Please click here to endorse:
http://www.brusselstribunal.org/hanging.htm for other languages and updates
2. What we can do (PRACTICAL ACTION) .
PART ONE: STATEMENT
We are working to gather endorsers for this statement and to
constitute a team to organize coordinated action on behalf of the
three women who face imminent execution. Please send endorsements or
expressions of willingness to work to hanaalbayaty@gmail.com
______________
We hope all endorse, distribute widely, organize and act. Please reply
to hanaalbayaty@gmail.com
Statement by Hana Albayaty, Ian Douglas, Abdul Ilah Albayaty, Iman
Saadoon, Dirk Adriaensens and Ayse Berktay (14 February 2007)
Hanging the womb of Iraq
Stop the executions!
Wassan Talib , 31 years old, Zainab Fadhil , 25 years old, and Liqa
Omar Muhammad, 26 years old, face imminent execution in Iraq, all
charged with “offences against the public welfare” by a government
that cannot even provide electricity but fills the streets with dead
bodies. All are in Baghdad’s Al-Kadhimiya Prison. Two have small
children beside them. The 1-year-old daughter of Liqa was born in
prison. All women deny the charges for which they face hanging.

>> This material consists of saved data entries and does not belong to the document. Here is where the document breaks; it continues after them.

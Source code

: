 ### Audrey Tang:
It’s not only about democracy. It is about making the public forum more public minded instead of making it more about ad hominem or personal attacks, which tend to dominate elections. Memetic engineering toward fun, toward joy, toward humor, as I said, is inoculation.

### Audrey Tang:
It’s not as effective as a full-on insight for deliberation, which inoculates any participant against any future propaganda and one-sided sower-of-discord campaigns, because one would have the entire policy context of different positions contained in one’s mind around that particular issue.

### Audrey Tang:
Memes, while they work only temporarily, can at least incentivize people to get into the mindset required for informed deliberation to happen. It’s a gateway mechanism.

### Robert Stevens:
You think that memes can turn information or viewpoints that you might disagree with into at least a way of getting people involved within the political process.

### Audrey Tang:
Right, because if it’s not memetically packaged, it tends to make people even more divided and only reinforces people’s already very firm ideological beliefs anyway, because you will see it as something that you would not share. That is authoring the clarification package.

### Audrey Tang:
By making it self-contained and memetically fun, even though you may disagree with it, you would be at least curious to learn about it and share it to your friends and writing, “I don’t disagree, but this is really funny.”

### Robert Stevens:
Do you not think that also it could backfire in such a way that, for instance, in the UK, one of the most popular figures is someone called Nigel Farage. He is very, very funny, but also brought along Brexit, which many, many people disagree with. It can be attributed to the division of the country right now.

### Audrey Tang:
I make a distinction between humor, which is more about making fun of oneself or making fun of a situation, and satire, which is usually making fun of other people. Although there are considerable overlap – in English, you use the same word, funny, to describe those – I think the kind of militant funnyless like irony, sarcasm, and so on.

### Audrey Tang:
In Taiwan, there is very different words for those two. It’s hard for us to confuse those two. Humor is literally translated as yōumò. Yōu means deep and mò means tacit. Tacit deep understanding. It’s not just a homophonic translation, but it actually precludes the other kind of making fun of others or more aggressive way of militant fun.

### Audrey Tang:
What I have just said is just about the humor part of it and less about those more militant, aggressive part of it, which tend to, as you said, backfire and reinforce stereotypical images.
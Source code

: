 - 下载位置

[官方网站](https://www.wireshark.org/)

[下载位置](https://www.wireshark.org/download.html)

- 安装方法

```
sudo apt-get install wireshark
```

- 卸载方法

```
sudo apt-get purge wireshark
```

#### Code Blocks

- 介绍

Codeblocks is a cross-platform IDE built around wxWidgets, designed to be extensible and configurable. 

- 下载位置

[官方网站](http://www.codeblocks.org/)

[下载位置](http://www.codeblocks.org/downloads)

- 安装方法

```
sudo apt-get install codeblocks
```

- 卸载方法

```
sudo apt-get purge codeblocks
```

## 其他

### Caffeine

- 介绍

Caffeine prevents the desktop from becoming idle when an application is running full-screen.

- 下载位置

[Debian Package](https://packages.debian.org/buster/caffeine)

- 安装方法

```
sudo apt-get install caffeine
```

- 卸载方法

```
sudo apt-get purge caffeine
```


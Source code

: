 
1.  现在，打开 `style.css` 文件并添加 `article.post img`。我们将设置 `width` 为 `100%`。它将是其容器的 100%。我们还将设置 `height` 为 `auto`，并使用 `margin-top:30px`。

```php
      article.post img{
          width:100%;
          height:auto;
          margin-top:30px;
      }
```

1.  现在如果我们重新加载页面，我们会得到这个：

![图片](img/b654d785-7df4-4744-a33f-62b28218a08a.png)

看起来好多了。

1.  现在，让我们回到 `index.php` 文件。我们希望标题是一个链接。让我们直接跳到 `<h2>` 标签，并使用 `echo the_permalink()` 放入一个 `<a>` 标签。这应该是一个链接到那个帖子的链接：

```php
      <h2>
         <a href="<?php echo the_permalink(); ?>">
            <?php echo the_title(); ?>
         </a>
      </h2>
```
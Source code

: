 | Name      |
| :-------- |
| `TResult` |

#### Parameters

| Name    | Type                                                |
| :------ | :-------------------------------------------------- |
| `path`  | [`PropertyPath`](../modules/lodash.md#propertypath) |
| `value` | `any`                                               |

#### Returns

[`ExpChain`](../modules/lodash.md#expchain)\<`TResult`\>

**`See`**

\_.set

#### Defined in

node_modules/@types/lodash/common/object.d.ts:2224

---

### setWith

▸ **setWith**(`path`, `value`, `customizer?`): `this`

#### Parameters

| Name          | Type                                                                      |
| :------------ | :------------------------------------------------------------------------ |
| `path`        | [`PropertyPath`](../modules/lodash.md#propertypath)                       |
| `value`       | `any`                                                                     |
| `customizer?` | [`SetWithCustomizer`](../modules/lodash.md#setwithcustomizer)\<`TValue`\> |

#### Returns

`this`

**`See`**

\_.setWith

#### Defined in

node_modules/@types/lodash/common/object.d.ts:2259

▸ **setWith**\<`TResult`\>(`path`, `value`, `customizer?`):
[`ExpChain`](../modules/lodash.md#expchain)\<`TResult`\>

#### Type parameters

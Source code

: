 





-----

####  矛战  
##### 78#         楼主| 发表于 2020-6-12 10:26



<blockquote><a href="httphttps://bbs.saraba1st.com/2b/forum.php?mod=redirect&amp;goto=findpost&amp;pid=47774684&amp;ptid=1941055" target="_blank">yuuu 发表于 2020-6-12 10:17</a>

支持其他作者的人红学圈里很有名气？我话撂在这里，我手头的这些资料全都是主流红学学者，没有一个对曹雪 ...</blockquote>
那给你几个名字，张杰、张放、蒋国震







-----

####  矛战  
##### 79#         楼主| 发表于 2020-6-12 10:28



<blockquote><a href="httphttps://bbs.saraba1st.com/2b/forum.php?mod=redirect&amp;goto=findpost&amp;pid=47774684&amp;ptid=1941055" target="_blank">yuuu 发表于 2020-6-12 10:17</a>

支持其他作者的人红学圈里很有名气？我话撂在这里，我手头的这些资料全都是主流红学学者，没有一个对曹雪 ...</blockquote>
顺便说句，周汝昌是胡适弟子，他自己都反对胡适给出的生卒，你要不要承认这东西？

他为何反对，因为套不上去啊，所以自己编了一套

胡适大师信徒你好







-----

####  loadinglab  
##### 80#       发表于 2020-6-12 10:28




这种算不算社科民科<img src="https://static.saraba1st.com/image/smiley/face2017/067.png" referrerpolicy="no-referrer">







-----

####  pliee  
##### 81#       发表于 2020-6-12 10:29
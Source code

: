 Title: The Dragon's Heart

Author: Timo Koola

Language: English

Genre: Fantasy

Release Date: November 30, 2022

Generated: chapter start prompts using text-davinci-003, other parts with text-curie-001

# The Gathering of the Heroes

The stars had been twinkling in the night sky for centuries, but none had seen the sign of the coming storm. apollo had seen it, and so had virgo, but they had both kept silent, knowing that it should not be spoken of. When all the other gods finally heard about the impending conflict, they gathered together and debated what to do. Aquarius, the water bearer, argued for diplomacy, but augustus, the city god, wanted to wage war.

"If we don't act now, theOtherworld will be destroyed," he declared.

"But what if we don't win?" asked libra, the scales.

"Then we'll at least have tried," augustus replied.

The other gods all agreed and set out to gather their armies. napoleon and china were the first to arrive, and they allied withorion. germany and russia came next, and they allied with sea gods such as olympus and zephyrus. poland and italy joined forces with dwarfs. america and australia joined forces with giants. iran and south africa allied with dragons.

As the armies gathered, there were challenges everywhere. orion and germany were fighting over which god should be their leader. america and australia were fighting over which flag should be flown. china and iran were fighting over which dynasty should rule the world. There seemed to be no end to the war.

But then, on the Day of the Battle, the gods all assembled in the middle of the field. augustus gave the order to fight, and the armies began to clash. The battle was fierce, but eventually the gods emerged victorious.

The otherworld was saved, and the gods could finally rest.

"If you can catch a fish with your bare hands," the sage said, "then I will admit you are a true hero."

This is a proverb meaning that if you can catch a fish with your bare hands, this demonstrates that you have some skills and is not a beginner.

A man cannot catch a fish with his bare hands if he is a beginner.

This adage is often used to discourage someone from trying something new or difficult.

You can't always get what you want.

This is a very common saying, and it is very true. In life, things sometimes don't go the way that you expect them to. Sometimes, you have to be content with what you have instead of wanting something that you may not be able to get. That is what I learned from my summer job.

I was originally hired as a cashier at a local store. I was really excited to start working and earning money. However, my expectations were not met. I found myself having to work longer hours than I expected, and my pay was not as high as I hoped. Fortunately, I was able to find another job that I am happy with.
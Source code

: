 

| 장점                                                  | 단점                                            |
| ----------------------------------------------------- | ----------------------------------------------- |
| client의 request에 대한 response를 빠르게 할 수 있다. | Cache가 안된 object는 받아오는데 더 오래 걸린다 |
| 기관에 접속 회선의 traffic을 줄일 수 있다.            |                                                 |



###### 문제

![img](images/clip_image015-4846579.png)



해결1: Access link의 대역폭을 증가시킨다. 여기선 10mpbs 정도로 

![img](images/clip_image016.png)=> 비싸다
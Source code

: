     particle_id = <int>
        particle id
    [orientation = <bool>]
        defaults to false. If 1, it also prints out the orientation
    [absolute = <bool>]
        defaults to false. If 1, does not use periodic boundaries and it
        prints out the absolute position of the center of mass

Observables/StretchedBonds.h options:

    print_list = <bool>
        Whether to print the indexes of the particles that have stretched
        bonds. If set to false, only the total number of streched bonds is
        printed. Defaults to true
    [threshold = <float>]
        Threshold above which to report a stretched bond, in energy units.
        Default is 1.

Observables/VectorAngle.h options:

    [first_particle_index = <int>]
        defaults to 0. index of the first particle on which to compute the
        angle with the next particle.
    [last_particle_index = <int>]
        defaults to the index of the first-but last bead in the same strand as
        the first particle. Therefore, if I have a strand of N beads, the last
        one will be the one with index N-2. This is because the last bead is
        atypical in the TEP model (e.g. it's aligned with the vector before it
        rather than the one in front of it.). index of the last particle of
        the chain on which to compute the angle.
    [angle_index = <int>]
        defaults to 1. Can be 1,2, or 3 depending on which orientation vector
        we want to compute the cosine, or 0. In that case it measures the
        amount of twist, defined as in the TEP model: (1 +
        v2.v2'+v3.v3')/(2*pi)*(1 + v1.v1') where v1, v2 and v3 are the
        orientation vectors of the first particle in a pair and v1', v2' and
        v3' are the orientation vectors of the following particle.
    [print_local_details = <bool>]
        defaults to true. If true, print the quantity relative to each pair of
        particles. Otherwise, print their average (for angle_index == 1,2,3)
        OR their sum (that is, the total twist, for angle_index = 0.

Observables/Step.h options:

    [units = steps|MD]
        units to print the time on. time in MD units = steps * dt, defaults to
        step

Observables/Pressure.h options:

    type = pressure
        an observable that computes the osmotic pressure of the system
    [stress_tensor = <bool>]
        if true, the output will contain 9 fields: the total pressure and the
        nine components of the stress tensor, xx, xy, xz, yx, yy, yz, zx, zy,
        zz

Paragraph 156 of the Iraqi Penal Code, under which they were judged,
reads: “Any person who wilfully commits an act with intent to violate
the independence of the country or its unity or the security of its
territory and that act by its nature, leads to such violation is
punishable by death.” Iraq’s “puppet” government charges these women
with its own crimes.
None of the three women was permitted to see a lawyer. The trials to
which they were subject are illegal under international law. All three
are prisoners of war with protected rights under the Third Geneva
Convention. Their execution would not only be illegal and summary, it
would be utterly immoral. Civilization around the world reviles the
death penalty while Iraq’s feudal leaders make a public spectacle of
executions.
In a country where it is evident there is no state or judicial system,
the occupation and its puppet government use, as all repressive
regimes in history, fake tribunals to exterminate those who oppose
them. No legal judgement can be issued while there isn’t the civilised
conditions of due process, at least the presence and security of
lawyers.
Iraqi women are testament to the life of the nation of Iraq. By
contrast, the US-installed government, in its backwardness, imposes
only a culture of death. Whereas Iraq was the most progressive state
in the region for women’s rights, with the US invasion protective
legislation was cancelled. The United States and its local
conspirators, in creating hundreds of thousands of widows and reducing
life in Iraq to a struggle for bare survival, have placed women in the
crosshairs and now on the gallows.
Women are always the first and last victims of war. We celebrate the
numberless acts of resistance of Iraqi women, whether their resilience
in the face of a culture of rape, torture and murder by US and Iraqi
forces, their fortitude in continuing to give life amid
state-sponsored genocide, their dignity as they try to maintain a
semblance of normality for their children and families, their courage
in burying their husbands, sons, daughters or brothers, or in direct
action against an illegal and failed military occupation.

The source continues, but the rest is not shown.